In the entries below, count every line with the string "icon". State the count and nothing else.

========================================================================

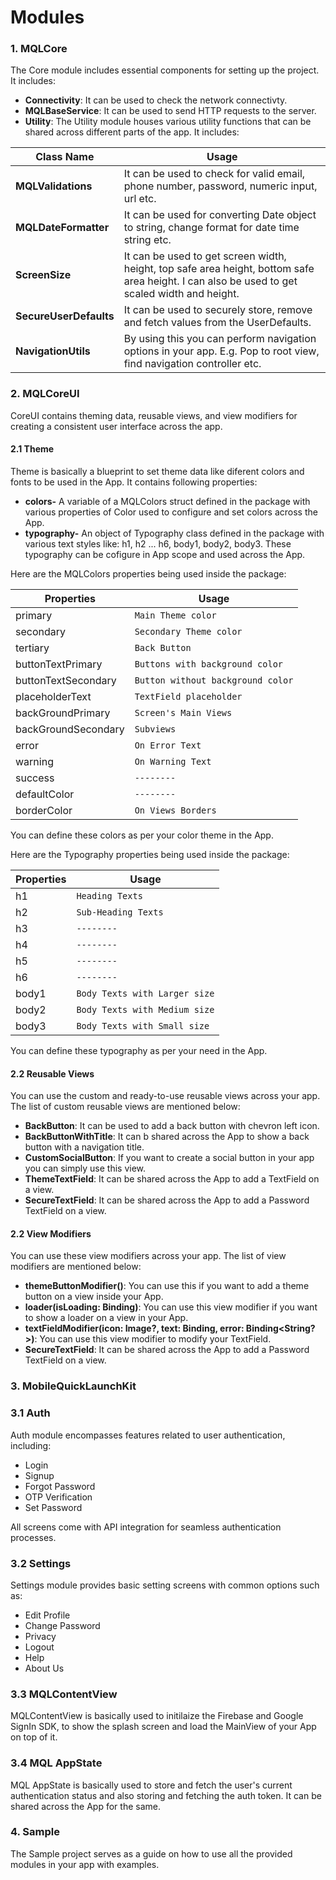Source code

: # Modules

### 1. MQLCore

The Core module includes essential components for setting up the project. It includes:
- **Connectivity**: It can be used to check the network connectivty.
- **MQLBaseService**: It can be used to send HTTP requests to the server.
- **Utility**: The Utility module houses various utility functions that can be shared across different parts of the app. It includes:

|         Class Name         |         Usage         |
|-----------------------|--------------------|
| **MQLValidations** | It can be used to check for valid email, phone number, password, numeric input, url etc. |
| **MQLDateFormatter** | It can be used for converting Date object to string, change format for date time string etc. |
| **ScreenSize** | It can be used to get screen width, height, top safe area height, bottom safe area height. I can also be used to get scaled width and height. |
| **SecureUserDefaults** | It can be used to securely store, remove and fetch values from the UserDefaults. |
| **NavigationUtils** | By using this you can perform navigation options in your app. E.g. Pop to root view, find navigation controller etc. |


### 2. MQLCoreUI
CoreUI contains theming data, reusable views, and view modifiers for creating a consistent user interface across the app.

#### 2.1 Theme
Theme is basically a blueprint to set theme data like diferent colors and fonts to be used in the App. It contains following properties:

- **colors-** A variable of a MQLColors struct defined in the package with various properties of Color used to configure and set colors across the App.
- **typography-** An object of Typography class defined in the package with various text styles like: h1, h2 ... h6, body1, body2, body3. These typography can be cofigure in App scope and used across the App.

Here are the MQLColors properties being used inside the package:

|Properties           |Usage                              |
|---------------------|---------------------------------|
|primary              |`Main Theme color`                  |
|secondary            |`Secondary Theme color`          |
|tertiary                |`Back Button`                    |
|buttonTextPrimary    |`Buttons with background color`    |
|buttonTextSecondary  |`Button without background color`|
|placeholderText      |`TextField placeholder`            |
|backGroundPrimary    |`Screen's Main Views`            |
|backGroundSecondary  |`Subviews`                        |
|error                |`On Error Text`                    |
|warning                |`On Warning Text`                |
|success                |`--------`                        |
|defaultColor            |`--------`                        |
|borderColor            |`On Views Borders`                |
You can define these colors as per your color theme in the App.

Here are the Typography properties being used inside the package:

|Properties           |Usage                              |
|---------------------|---------------------------------|
|h1                        |`Heading Texts`                  |
|h2                        |`Sub-Heading Texts`                 |
|h3                       |`--------`                         |
|h4                        |`--------`                         |
|h5                        |`--------`                          |
|h6                        |`--------`                        |
|body1                    |`Body Texts with Larger size`    |
|body2                    |`Body Texts with Medium size`    |
|body3                    |`Body Texts with Small size`     |
You can define these typography as per your need in the App.

#### 2.2 Reusable Views
You can use the custom and ready-to-use reusable views across your app. The list of custom reusable views are mentioned below:

- **BackButton**: It can be used to add a back button with chevron left icon.
- **BackButtonWithTitle**: It can b shared across the App to show a back button with a navigation title.
- **CustomSocialButton**: If you want to create a social button in your app you can simply use this view.
- **ThemeTextField**: It can be shared across the App to add a TextField on a view.
- **SecureTextField**: It can be shared across the App to add a Password TextField on a view.

#### 2.2 View Modifiers
You can use these view modifiers across your app. The list of view modifiers are mentioned below:
- **themeButtonModifier()**: You can use this if you want to add  a theme button on a view inside your App. 
- **loader(isLoading: Binding<Bool>)**:  You can use this view modifier if you want to show a loader on a view in your App. 
- **textFieldModifier(icon: Image?, text: Binding<String>, error: Binding<String?>)**: You can use this view modifier to modify your TextField.
- **SecureTextField**: It can be shared across the App to add a Password TextField on a view.

### 3. MobileQuickLaunchKit
### 3.1 Auth

Auth module encompasses features related to user authentication, including:

- Login
- Signup
- Forgot Password
- OTP Verification
- Set Password

All screens come with API integration for seamless authentication processes.

### 3.2 Settings

Settings module provides basic setting screens with common options such as:

- Edit Profile
- Change Password
- Privacy
- Logout
- Help
- About Us

### 3.3 MQLContentView
MQLContentView is basically used to initilaize the Firebase and Google SignIn SDK, to show the splash screen and load the MainView of your App on top of it.

### 3.4 MQL AppState
 MQL AppState is basically used to store and fetch the user's current authentication status and also storing and fetching the auth token. It can be shared across the App for the same.

### 4. Sample
The Sample project serves as a guide on how to use all the provided modules in your app with examples.
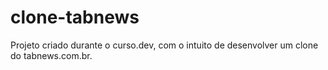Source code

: # clone-tabnews
Projeto criado durante o curso.dev, com o intuito de desenvolver um clone do tabnews.com.br.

========================================================================

▶ Task result:
2